Two examples which suggest that the former are more important than the latter. The first is the “poverty of stimulus” argument in linguistics: that children simply don’t hear enough words to infer language from first principles. This suggests that ingrained grammatical instincts are doing most of the work in narrowing down what the sentences they hear mean. Even if we knew that the kids were doing backpropagation whenever they heard new sentences, that doesn’t tell us much about how that grammatical knowledge works, because you can do backpropagation on lots of different things. (You know more psycholinguistics than I do, though, so let me know if I’m misrepresenting anything).
Second example: Hinton argues in this talk that CNNs don’t create representations of three-dimensional objects from two-dimensional pictures in the same way as the human brain does; that’s why he invented capsule networks, which (he claims) do use such representations. Both capsules and CNNs use backpropagation, but the architecture of capsules is meant to be an extra “secret sauce”. Seeing whether they end up working well on vision tasks will be quite interesting, because vision is better-understood and easier than abstract thought (for example, it’s very easy to theoretically specify how to translate between any two visual perspectives, it’s just a matrix multiplication).

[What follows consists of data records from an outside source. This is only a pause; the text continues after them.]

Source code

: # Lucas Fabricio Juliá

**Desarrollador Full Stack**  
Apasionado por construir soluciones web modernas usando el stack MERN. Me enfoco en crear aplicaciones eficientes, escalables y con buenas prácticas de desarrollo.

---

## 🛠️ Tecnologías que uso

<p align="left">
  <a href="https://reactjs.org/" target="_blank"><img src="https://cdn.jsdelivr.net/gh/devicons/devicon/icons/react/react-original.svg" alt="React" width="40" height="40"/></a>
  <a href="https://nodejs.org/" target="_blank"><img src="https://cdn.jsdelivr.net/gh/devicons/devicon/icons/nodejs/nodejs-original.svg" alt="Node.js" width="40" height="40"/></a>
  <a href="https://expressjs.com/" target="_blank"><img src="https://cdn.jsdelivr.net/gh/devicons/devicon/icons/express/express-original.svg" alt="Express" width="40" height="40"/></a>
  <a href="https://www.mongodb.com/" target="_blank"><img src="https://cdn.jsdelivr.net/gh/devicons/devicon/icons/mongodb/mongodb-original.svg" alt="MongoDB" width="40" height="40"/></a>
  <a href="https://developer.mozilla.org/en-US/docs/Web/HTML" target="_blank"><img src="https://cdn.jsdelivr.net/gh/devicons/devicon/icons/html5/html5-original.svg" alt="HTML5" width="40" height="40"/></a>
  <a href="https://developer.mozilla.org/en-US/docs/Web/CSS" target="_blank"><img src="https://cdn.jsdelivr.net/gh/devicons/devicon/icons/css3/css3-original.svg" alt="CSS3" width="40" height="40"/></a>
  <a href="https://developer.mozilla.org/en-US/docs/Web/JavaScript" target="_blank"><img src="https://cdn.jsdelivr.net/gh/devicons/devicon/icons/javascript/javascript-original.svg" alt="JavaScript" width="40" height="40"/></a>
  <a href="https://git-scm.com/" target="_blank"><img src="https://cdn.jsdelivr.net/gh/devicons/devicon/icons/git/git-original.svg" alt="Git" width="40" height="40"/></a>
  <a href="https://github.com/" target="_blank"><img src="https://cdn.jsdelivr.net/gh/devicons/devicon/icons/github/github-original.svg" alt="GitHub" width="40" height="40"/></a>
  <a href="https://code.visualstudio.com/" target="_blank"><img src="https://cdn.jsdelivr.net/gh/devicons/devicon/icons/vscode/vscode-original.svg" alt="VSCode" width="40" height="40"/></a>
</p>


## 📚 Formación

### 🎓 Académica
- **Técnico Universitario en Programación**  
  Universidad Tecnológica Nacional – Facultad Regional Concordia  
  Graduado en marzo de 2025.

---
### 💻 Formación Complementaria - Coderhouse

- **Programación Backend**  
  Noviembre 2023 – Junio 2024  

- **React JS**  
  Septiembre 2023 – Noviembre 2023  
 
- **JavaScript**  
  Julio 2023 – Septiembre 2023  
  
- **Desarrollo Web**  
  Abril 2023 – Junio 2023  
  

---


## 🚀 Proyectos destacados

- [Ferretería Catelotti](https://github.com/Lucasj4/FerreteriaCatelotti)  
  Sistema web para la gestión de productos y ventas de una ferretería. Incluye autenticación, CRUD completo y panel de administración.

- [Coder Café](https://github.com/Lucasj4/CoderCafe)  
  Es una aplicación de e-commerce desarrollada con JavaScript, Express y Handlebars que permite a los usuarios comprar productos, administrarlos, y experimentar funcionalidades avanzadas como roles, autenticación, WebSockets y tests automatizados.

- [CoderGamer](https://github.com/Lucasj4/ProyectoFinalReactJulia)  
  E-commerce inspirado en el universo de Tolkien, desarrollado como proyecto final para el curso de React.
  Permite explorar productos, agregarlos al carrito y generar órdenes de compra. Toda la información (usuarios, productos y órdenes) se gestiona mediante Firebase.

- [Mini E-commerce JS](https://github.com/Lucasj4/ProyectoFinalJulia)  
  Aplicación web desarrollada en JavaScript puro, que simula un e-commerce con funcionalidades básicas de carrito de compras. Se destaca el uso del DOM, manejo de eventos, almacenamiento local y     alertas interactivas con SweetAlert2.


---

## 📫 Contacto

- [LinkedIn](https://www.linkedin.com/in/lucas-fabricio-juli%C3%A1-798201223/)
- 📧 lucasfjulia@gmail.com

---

Lastly, as a previous commentator pointed out, it’s not backpropagation but rather gradient descent which seems like the important factor. More specifically, recent research suggests that Stochastic Gradient Descent leads to particularly good outcomes, for interesting theoretical reasons (see Zhang 2017 and this blog post by Huzcar). Since the brain does online learning, if it’s doing gradient descent then it’s doing a variant of SGD. I discuss why SGD works well in more detail in the first section of this blog post.